BEGIN DATA EXTRACT
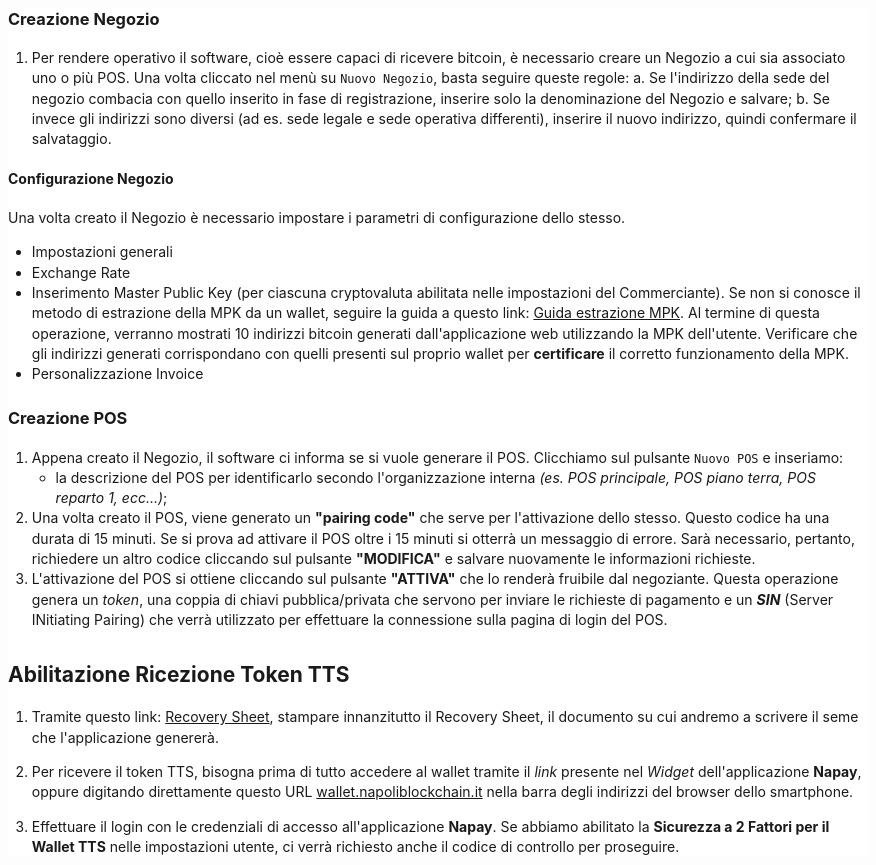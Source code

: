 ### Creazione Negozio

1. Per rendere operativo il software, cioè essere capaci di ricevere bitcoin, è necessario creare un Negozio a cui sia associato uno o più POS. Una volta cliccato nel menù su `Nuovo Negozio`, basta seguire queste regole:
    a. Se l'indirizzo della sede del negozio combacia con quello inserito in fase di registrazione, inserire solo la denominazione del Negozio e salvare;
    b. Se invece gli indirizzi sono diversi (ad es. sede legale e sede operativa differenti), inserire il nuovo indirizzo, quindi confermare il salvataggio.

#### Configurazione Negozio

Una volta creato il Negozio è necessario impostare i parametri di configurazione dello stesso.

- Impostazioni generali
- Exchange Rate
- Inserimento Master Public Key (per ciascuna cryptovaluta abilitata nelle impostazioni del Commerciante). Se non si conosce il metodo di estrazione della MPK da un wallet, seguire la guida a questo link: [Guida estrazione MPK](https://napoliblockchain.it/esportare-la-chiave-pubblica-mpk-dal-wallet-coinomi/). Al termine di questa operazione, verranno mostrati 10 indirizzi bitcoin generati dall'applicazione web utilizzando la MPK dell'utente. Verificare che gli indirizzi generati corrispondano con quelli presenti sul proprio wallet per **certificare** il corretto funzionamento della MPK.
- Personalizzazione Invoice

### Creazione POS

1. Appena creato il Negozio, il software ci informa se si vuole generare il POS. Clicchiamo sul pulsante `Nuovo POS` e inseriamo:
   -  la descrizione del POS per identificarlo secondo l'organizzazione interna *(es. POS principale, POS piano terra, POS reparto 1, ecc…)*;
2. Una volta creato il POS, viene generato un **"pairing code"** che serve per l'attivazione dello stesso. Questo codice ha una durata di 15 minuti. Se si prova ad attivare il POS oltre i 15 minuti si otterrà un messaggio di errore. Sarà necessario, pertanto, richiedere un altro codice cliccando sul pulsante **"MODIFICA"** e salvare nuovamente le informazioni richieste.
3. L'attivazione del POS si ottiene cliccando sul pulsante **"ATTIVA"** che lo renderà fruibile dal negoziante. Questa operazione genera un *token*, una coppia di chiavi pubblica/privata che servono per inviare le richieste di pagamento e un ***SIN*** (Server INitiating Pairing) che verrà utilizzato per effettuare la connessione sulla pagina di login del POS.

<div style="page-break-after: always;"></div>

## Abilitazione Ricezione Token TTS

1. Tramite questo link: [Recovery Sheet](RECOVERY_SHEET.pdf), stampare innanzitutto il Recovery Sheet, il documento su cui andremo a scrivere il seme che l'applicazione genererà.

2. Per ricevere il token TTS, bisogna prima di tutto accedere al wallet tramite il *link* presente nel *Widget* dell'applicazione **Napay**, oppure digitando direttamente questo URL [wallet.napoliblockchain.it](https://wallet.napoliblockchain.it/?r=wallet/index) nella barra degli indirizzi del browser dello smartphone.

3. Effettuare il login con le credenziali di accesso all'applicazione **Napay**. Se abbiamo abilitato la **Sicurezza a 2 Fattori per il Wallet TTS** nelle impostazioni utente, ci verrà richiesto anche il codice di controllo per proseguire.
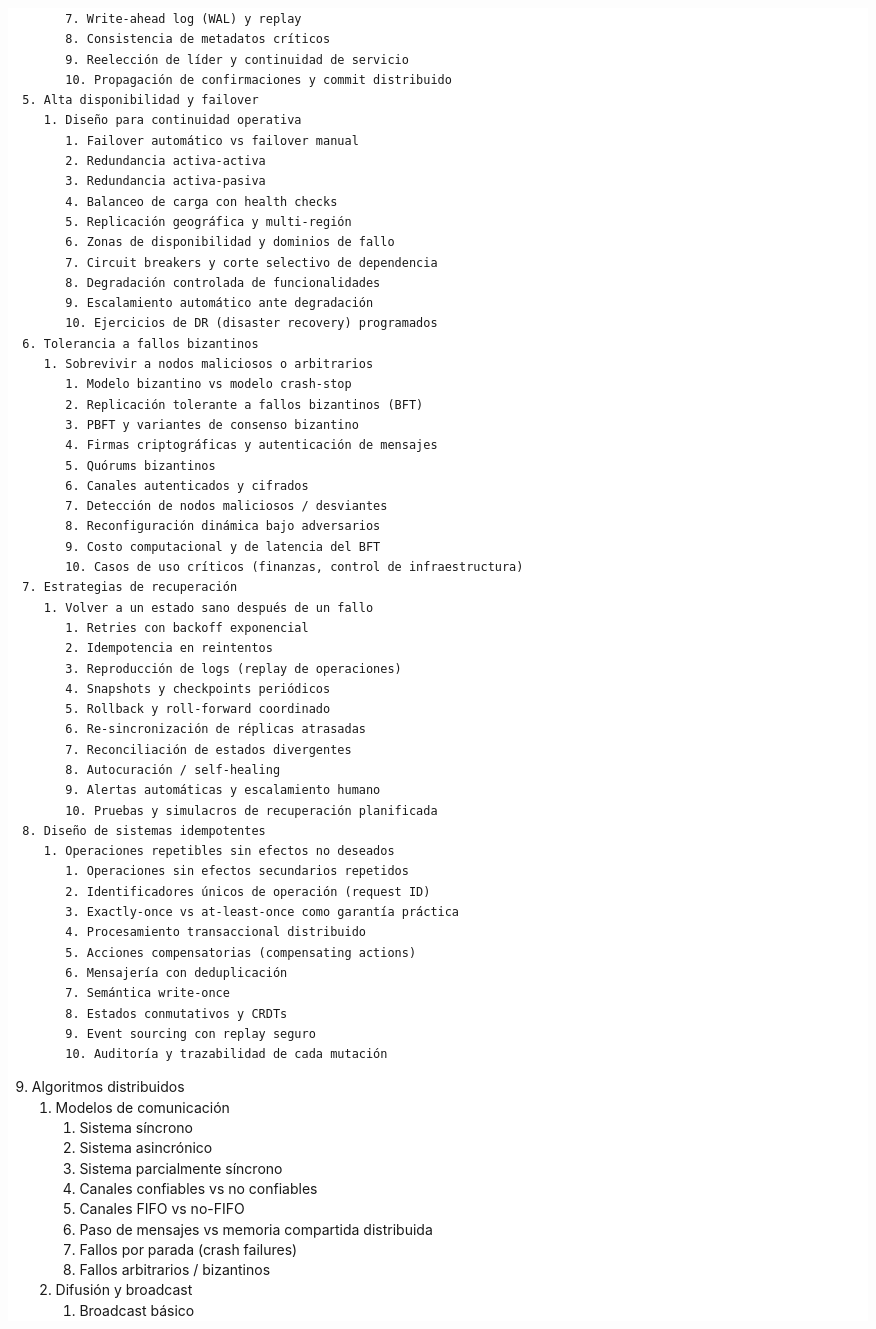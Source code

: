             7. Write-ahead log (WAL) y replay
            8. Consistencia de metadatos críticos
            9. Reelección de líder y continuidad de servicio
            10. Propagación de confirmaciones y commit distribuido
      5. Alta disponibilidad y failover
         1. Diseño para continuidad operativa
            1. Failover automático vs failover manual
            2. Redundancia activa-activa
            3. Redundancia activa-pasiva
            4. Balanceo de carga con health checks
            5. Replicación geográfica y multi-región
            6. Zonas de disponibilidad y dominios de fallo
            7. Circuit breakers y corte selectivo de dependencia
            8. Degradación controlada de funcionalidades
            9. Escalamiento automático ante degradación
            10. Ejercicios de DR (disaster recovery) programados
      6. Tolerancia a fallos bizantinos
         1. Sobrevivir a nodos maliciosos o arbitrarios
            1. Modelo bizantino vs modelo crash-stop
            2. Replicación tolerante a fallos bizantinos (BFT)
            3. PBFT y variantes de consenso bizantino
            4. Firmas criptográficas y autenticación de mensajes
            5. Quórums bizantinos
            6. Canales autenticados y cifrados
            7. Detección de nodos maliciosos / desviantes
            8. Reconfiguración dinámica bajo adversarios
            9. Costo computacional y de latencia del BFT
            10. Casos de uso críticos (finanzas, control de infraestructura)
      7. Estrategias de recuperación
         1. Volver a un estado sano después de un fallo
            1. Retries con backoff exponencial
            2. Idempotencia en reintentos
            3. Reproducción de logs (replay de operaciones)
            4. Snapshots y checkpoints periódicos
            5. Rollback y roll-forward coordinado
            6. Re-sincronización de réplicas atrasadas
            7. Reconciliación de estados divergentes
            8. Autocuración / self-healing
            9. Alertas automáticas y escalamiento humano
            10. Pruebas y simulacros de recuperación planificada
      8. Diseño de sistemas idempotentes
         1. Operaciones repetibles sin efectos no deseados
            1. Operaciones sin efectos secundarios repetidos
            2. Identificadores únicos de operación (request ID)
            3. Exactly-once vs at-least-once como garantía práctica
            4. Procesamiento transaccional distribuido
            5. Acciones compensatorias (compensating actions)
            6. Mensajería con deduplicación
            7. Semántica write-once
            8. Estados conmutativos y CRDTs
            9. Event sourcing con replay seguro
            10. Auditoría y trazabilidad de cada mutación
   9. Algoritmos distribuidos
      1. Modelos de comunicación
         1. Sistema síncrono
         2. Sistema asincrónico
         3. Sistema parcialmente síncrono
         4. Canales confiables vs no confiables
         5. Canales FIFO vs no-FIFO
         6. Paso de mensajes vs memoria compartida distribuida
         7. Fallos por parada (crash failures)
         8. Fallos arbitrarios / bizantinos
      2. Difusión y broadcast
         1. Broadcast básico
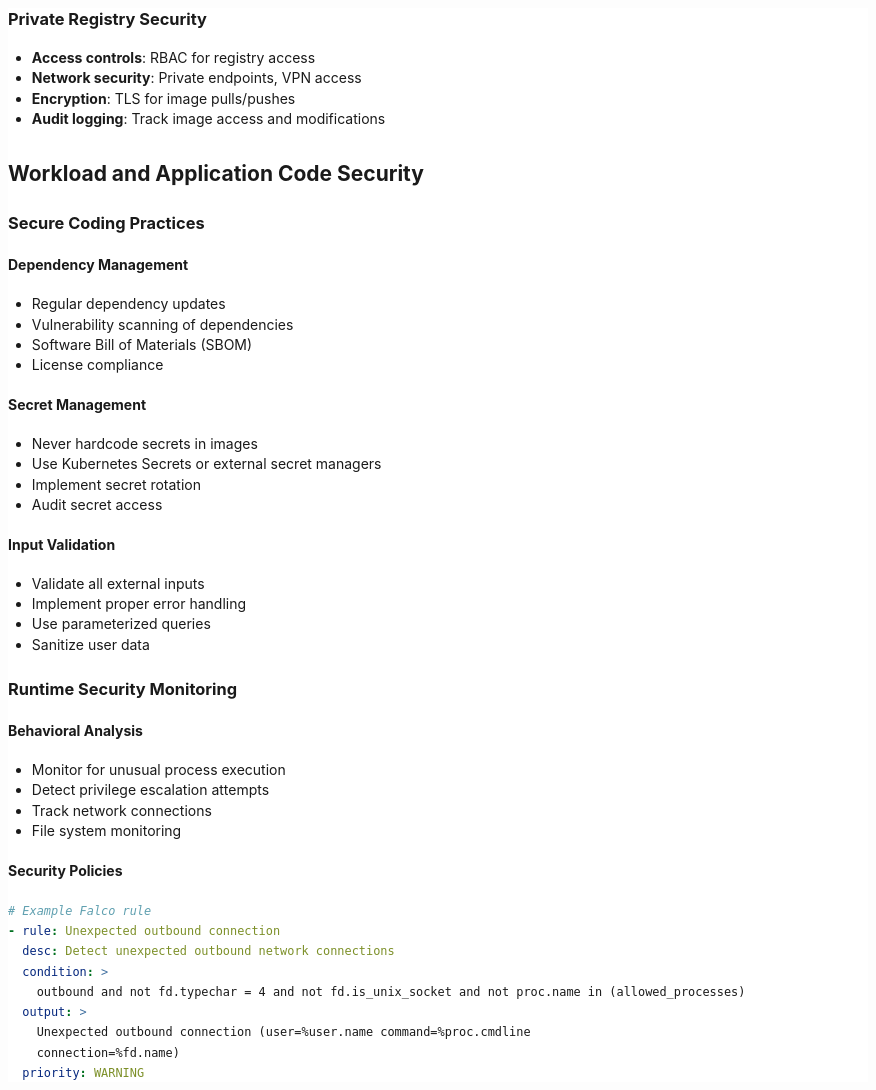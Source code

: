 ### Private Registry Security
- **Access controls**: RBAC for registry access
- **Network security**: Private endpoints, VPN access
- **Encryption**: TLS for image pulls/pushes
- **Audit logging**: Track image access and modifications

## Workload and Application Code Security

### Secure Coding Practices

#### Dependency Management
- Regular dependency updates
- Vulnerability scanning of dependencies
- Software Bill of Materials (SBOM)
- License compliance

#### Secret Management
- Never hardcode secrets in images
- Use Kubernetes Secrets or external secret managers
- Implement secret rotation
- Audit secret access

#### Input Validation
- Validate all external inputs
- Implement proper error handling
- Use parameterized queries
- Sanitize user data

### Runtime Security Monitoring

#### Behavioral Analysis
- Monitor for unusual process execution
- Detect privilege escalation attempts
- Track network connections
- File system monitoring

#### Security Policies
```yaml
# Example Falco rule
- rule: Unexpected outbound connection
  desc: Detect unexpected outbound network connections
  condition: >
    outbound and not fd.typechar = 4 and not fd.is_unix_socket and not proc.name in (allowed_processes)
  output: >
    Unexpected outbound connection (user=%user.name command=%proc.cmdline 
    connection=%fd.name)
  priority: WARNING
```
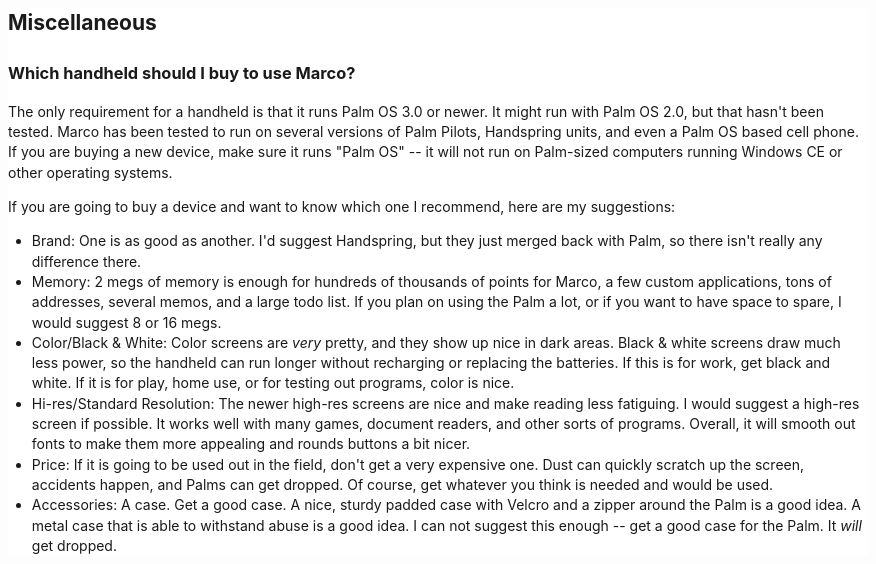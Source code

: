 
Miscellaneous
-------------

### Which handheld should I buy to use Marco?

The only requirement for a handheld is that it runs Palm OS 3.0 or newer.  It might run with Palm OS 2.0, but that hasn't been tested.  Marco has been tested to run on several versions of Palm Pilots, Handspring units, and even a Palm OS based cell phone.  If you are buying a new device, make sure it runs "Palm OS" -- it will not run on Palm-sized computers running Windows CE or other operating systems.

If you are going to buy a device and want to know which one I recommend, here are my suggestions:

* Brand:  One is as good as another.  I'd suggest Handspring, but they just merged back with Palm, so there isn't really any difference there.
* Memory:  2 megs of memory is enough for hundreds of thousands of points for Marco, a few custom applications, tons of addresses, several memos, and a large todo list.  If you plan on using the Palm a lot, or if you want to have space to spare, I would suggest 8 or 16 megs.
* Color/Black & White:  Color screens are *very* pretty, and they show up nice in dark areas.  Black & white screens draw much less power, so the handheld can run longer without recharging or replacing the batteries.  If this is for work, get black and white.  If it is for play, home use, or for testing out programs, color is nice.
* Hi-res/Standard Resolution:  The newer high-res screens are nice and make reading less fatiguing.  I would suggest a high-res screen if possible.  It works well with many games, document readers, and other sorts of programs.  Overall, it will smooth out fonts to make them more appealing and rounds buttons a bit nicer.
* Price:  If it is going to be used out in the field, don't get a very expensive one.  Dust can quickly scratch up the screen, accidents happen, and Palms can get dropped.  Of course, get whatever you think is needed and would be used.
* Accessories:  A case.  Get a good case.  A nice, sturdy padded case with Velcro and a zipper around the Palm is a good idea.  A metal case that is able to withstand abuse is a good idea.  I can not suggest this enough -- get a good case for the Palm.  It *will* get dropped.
END DATA EXTRACT
> **TASK PROMPT**
Precisely the lines between those holding "- **Network security**: Private" and "- Use Kubernetes", inclusive, are to be reproduced from the listing above, with nothing added.

> **FINISHED TASK**
- **Network security**: Private endpoints, VPN access
- **Encryption**: TLS for image pulls/pushes
- **Audit logging**: Track image access and modifications

## Workload and Application Code Security

### Secure Coding Practices

#### Dependency Management
- Regular dependency updates
- Vulnerability scanning of dependencies
- Software Bill of Materials (SBOM)
- License compliance

#### Secret Management
- Never hardcode secrets in images
- Use Kubernetes Secrets or external secret managers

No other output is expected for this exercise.